Sunday, June 30, 2013

Slow and Steady

Day 8 - True Date 6/13/13

Today was, as anticipated, the shortest day of hiking that we would have this trip. Many of us awoke before was necessary and we were all at various stages of packing when the crew came by to offer us hot drinks. At this point the drinks were becoming increasingly pleasant because the temperature was definitely dropping. The next bit followed the
usual and expected pattern of washing up and completing packing before breakfast. During this time it was fun to watch the sun rise over the peak of the mountain that now stood (seemingly) only just above us as the mountain itself cast a shadow keeping us cool. As soon as the sun crested the mountain's summit there was a distinct increase in temperature and we were all able to shed at least one layer of clothing. Unfortunately, we began to discover that our group was plagued with zipper troubles including tent doors, sleeping bags, etc... all malfunctioning.

Breakfast was ready at about 9:00. It was, in my opinion (since I am the one writing and recording), the worst meal we'd had so far (but the bar is really pretty high). We were served porridge with raisins which was what you would expect and my favorite part of the meal. Then came french toast, regular toast, and a dish of hot dogs (or sausage?) and vegetables. After a relatively quick meal we did our usual final bit of packing and loaded our bags to get on the trail.

We set off from Lava Tower (14,950 ft) along the same path as our acclimatization hike yesterday. While the path might have been the same as what we'd hiked yesterday, many of the views were new, or at the very least, different. The sun was now on a more direct line to the part of the mountain where we were hiking so there were fewer clouds and more light. The glaciers on the mountain gleamed in the sun reminding me of the origins of Kilimanjaro's name. Kilema - meaning mountain and Nkyarro - meaning shiny (in reference to the glaciers).

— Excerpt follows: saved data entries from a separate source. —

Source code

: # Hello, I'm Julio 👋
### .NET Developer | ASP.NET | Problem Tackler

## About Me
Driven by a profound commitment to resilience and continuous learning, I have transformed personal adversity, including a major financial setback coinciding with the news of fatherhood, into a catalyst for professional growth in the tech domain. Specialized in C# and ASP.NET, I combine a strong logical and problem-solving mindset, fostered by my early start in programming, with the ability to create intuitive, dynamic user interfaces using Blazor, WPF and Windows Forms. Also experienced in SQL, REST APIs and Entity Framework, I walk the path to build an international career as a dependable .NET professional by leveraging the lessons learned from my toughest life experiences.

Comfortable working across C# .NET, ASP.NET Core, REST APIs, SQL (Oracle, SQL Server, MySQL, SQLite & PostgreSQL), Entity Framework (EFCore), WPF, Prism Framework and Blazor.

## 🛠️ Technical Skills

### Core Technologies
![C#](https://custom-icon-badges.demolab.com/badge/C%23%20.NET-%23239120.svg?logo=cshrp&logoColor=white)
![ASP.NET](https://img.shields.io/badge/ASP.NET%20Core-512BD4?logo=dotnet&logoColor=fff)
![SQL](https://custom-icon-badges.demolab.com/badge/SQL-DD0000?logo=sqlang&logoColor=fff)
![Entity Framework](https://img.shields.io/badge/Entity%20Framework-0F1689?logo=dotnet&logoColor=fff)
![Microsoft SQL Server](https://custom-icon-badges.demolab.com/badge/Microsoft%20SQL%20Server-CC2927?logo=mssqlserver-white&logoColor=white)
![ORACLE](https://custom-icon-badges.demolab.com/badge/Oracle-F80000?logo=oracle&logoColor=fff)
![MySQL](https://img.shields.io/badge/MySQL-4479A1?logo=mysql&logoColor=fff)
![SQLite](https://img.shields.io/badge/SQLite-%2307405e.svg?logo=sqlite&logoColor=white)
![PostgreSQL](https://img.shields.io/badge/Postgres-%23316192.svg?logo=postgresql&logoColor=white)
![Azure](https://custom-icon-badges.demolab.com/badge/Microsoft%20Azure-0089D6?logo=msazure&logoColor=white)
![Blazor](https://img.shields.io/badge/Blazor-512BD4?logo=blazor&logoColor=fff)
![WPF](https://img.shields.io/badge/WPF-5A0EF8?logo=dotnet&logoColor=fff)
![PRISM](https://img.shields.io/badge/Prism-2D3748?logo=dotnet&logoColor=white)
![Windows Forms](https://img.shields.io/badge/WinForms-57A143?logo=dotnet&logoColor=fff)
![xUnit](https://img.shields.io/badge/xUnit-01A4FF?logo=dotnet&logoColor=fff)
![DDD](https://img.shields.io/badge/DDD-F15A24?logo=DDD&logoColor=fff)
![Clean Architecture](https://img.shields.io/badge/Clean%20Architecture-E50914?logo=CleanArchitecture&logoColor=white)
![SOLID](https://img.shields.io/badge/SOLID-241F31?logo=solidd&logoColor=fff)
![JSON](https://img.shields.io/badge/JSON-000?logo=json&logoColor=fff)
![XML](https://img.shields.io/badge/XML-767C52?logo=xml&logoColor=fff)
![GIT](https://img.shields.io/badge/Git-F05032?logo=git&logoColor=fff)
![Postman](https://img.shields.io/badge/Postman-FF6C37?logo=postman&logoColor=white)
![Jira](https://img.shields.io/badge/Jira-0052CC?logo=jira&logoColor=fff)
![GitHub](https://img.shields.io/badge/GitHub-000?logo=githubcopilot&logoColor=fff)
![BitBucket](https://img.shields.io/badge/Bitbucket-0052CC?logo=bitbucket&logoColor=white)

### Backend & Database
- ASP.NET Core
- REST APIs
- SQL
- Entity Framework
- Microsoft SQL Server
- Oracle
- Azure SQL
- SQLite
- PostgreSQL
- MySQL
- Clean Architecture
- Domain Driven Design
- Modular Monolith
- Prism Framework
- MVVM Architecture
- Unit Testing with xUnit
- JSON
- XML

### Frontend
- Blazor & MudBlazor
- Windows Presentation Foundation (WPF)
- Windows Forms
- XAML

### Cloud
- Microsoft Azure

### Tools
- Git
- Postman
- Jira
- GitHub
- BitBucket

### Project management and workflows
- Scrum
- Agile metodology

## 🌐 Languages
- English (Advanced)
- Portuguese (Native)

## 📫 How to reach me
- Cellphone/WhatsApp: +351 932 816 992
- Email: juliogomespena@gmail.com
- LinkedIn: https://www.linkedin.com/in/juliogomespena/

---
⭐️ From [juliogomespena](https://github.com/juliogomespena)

The hike proceeded as expected. Very steep and the trail was composed of almost entirely pebbles and dust. This part of the hike really returned us to the old saying "pole pole", meaning slowly slowly. For me, the steps everyone took were very small, granting sure footing along the whole route. Every hundred
steps (ish) I'd take a couple more photos and have a couple more sips of water. Pole, pole. Another hundred steps followed by more water and more pictures. Slow and steady we progressed. The steepest part of this hike occurred just before reaching the day's camp. We crossed a relatively deep ravine and the scaling on the far side was nearly all rock. This was the first "scramble" we had on the mountain and required the use of our hands to help find footings and balance.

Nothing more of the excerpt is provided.